#### [Data records]
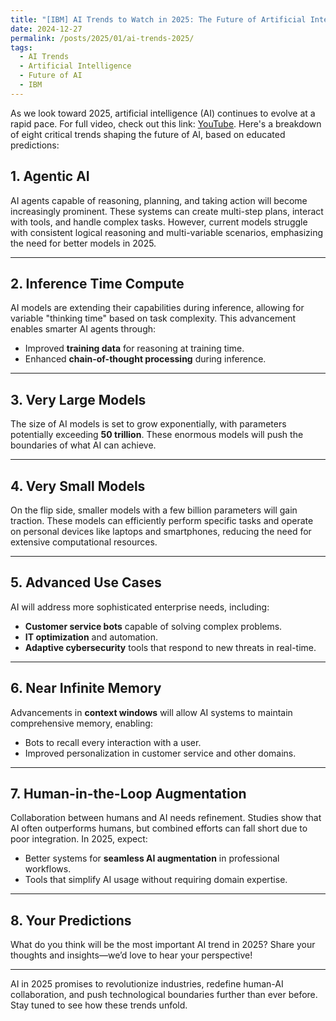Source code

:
 ```yaml
---
title: "[IBM] AI Trends to Watch in 2025: The Future of Artificial Intelligence"
date: 2024-12-27
permalink: /posts/2025/01/ai-trends-2025/
tags:
  - AI Trends
  - Artificial Intelligence
  - Future of AI
  - IBM
---
```


As we look toward 2025, artificial intelligence (AI) continues to evolve at a rapid pace. For full video, check out this link: [YouTube](https://www.youtube.com/watch?v=5zuF4Ys1eAw&t=59s&ab_channel=IBMTechnology). Here's a breakdown of eight critical trends shaping the future of AI, based on educated predictions:

## 1. Agentic AI

AI agents capable of reasoning, planning, and taking action will become increasingly prominent. These systems can create multi-step plans, interact with tools, and handle complex tasks. However, current models struggle with consistent logical reasoning and multi-variable scenarios, emphasizing the need for better models in 2025.

---

## 2. Inference Time Compute

AI models are extending their capabilities during inference, allowing for variable "thinking time" based on task complexity. This advancement enables smarter AI agents through:

- Improved **training data** for reasoning at training time.
- Enhanced **chain-of-thought processing** during inference.

---

## 3. Very Large Models

The size of AI models is set to grow exponentially, with parameters potentially exceeding **50 trillion**. These enormous models will push the boundaries of what AI can achieve.

---

## 4. Very Small Models

On the flip side, smaller models with a few billion parameters will gain traction. These models can efficiently perform specific tasks and operate on personal devices like laptops and smartphones, reducing the need for extensive computational resources.

---

## 5. Advanced Use Cases

AI will address more sophisticated enterprise needs, including:

- **Customer service bots** capable of solving complex problems.
- **IT optimization** and automation.
- **Adaptive cybersecurity** tools that respond to new threats in real-time.

---

## 6. Near Infinite Memory

Advancements in **context windows** will allow AI systems to maintain comprehensive memory, enabling:

- Bots to recall every interaction with a user.
- Improved personalization in customer service and other domains.

---

## 7. Human-in-the-Loop Augmentation

Collaboration between humans and AI needs refinement. Studies show that AI often outperforms humans, but combined efforts can fall short due to poor integration. In 2025, expect:

- Better systems for **seamless AI augmentation** in professional workflows.
- Tools that simplify AI usage without requiring domain expertise.

---

## 8. Your Predictions

What do you think will be the most important AI trend in 2025? Share your thoughts and insights—we’d love to hear your perspective!

---

AI in 2025 promises to revolutionize industries, redefine human-AI collaboration, and push technological boundaries further than ever before. Stay tuned to see how these trends unfold.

#### [About this exercise]
Write out the material above without changing a word, and skip any picture.

#### [Answer to this exercise]
Source code

:
 ```yaml
---
title: "[IBM] AI Trends to Watch in 2025: The Future of Artificial Intelligence"
date: 2024-12-27
permalink: /posts/2025/01/ai-trends-2025/
tags:
  - AI Trends
  - Artificial Intelligence
  - Future of AI
  - IBM
---
```


As we look toward 2025, artificial intelligence (AI) continues to evolve at a rapid pace. For full video, check out this link: [YouTube](https://www.youtube.com/watch?v=5zuF4Ys1eAw&t=59s&ab_channel=IBMTechnology). Here's a breakdown of eight critical trends shaping the future of AI, based on educated predictions:

## 1. Agentic AI

AI agents capable of reasoning, planning, and taking action will become increasingly prominent. These systems can create multi-step plans, interact with tools, and handle complex tasks. However, current models struggle with consistent logical reasoning and multi-variable scenarios, emphasizing the need for better models in 2025.

---

## 2. Inference Time Compute

AI models are extending their capabilities during inference, allowing for variable "thinking time" based on task complexity. This advancement enables smarter AI agents through:

- Improved **training data** for reasoning at training time.
- Enhanced **chain-of-thought processing** during inference.

---

## 3. Very Large Models

The size of AI models is set to grow exponentially, with parameters potentially exceeding **50 trillion**. These enormous models will push the boundaries of what AI can achieve.

---

## 4. Very Small Models

On the flip side, smaller models with a few billion parameters will gain traction. These models can efficiently perform specific tasks and operate on personal devices like laptops and smartphones, reducing the need for extensive computational resources.

---

## 5. Advanced Use Cases

AI will address more sophisticated enterprise needs, including:

- **Customer service bots** capable of solving complex problems.
- **IT optimization** and automation.
- **Adaptive cybersecurity** tools that respond to new threats in real-time.

---

## 6. Near Infinite Memory

Advancements in **context windows** will allow AI systems to maintain comprehensive memory, enabling:

- Bots to recall every interaction with a user.
- Improved personalization in customer service and other domains.

---

## 7. Human-in-the-Loop Augmentation

Collaboration between humans and AI needs refinement. Studies show that AI often outperforms humans, but combined efforts can fall short due to poor integration. In 2025, expect:

- Better systems for **seamless AI augmentation** in professional workflows.
- Tools that simplify AI usage without requiring domain expertise.

---

## 8. Your Predictions

What do you think will be the most important AI trend in 2025? Share your thoughts and insights—we’d love to hear your perspective!

---

AI in 2025 promises to revolutionize industries, redefine human-AI collaboration, and push technological boundaries further than ever before. Stay tuned to see how these trends unfold.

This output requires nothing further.